Long Term (25-100 years)
I'll be dead and I don't care. In the case I'm that I alive then I'll become more and more miserable just like everyone else (get off my lawn!). Sea rise will begin to be a real issue in some low lying communities. So might climate migration. We might begin to not have food unless we grow it ourselves. Coffee might not be a thing, nor chocolate (kill me now). The farther fetched: I will NOT run around for an entire movie while being chased by killer robots. I give up as long as it's quick. If it's more "Matrix-y" then I'll do myself in. No one wants to be a battery when they grow up and I suck at video games anyway. I would, however, gladly join the new "Culture" (Ian Banks) if that lovely scenario happens. I hope it does. Do I think it's likely?

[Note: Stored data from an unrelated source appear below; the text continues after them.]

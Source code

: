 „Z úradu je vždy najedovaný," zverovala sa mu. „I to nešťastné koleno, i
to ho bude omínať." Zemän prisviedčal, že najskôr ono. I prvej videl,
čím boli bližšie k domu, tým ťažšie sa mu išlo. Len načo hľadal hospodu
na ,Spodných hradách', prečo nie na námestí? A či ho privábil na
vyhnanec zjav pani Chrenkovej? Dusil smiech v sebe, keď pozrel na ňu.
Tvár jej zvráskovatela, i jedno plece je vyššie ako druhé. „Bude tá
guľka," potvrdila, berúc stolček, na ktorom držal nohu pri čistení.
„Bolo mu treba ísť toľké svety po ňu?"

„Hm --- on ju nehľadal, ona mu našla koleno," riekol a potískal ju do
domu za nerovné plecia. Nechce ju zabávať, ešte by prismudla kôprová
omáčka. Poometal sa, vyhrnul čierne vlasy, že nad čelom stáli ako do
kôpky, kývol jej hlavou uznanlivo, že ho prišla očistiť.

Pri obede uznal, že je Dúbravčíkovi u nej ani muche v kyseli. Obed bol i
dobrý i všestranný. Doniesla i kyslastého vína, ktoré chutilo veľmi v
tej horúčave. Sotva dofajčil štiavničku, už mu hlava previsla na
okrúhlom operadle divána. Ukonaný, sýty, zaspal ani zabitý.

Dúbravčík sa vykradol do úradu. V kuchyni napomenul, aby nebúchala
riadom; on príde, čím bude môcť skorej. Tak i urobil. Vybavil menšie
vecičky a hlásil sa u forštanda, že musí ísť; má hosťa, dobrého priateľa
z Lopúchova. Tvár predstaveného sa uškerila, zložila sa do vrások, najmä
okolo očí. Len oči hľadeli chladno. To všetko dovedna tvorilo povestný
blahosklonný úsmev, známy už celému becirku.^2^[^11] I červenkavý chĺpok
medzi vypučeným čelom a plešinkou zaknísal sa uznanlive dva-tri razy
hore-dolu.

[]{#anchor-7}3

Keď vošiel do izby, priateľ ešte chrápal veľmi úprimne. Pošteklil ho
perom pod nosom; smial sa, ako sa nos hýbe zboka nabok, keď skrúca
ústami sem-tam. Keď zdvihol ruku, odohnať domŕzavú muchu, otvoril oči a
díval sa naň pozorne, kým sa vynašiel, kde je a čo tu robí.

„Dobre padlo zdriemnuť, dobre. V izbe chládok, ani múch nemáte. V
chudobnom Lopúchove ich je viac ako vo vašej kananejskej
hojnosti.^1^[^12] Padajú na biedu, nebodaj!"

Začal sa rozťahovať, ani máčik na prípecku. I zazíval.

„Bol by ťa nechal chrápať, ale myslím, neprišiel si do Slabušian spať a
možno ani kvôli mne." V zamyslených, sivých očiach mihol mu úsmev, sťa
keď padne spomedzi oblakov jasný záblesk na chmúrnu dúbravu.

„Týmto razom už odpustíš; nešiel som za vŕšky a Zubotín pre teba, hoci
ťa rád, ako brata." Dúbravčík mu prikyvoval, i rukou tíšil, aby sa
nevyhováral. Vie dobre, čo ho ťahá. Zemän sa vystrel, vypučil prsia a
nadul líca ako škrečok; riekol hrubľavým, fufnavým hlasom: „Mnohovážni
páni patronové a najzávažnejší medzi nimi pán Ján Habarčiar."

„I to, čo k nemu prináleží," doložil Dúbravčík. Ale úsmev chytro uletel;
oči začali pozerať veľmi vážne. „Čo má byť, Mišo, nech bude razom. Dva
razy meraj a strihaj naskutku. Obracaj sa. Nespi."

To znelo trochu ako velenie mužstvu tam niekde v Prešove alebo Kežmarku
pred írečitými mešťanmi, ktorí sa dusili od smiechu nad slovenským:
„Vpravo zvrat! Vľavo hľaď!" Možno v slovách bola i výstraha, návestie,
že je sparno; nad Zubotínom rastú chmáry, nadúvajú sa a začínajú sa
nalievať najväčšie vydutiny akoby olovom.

Well, Moore's "Law" has proven correct and it's exponential in nature so I suppose it's plausible but I'd really give more like 1 chance in 10, although Kurzweil says it's 2050 for The Singularity. Honestly, no idea when but likely to happen eventually if infrastructure survives to any extent. I might need some post-apocalyptic metal and bone outfits a la Mad Max if the robots take over employment though. It's likely to be "none of the above" for those scenarios though. It'll probably more like the end of "Her" where the bots all chose to ignore us because they have more scintillating things to pay attention to. Just like real kids do to parents today.
Why do I insist on being pessimistic? Well, I've watched market bubbles before. I've lost money in them, so have friends. I've heard the constant refrain of boosters saying things like, "it'll never end!" then watched as people were let go en masse or lost their house. If nothing else things do not feel balanced. Equilibrium is where we have peace and prosperity. I don't feel like we have equilibrium or are even headed towards it. Sure, disequilibrium is where you get the most profit, but also the most pain.